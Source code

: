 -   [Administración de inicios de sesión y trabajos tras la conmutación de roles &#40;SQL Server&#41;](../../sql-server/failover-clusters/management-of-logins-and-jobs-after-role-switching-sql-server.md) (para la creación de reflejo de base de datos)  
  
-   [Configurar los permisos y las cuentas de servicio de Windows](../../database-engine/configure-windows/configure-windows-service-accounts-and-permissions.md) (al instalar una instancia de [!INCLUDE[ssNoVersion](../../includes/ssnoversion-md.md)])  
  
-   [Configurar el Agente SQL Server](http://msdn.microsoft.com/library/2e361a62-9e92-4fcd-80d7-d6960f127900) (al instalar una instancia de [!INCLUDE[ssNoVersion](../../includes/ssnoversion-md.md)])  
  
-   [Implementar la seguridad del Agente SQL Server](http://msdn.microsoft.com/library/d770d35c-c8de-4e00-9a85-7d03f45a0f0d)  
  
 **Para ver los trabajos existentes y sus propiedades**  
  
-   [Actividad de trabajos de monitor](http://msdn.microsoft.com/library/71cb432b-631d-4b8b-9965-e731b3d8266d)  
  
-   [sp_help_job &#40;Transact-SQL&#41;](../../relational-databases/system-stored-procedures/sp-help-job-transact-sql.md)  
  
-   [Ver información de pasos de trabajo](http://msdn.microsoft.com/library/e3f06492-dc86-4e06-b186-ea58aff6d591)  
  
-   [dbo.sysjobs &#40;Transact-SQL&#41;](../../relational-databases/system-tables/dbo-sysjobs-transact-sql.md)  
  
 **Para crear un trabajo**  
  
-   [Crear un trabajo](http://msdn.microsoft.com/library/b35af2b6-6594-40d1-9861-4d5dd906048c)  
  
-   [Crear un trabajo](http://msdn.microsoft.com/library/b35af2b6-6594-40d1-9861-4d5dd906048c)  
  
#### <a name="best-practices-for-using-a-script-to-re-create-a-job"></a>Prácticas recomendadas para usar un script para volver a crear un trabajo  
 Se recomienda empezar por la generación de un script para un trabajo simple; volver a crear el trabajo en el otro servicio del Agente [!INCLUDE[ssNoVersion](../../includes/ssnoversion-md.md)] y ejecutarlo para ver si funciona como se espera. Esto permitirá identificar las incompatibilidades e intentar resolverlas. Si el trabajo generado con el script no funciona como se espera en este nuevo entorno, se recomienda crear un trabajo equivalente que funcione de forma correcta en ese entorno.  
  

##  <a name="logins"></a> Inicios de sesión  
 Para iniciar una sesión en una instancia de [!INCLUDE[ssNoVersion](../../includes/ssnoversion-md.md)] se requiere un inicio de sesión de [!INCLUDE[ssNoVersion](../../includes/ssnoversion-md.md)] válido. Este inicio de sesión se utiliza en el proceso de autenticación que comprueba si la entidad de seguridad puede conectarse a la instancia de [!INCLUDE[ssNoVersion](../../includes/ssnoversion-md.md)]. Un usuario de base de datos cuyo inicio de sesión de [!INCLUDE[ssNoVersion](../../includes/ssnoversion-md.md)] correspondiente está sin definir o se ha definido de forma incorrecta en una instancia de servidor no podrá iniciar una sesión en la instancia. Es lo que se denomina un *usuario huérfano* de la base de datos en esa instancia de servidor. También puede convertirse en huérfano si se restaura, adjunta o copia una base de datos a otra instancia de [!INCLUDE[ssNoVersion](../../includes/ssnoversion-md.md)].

(Task details) Across the listing above, state how many lines include the word "transact", with nothing but the number in reply.

(Task answer) 2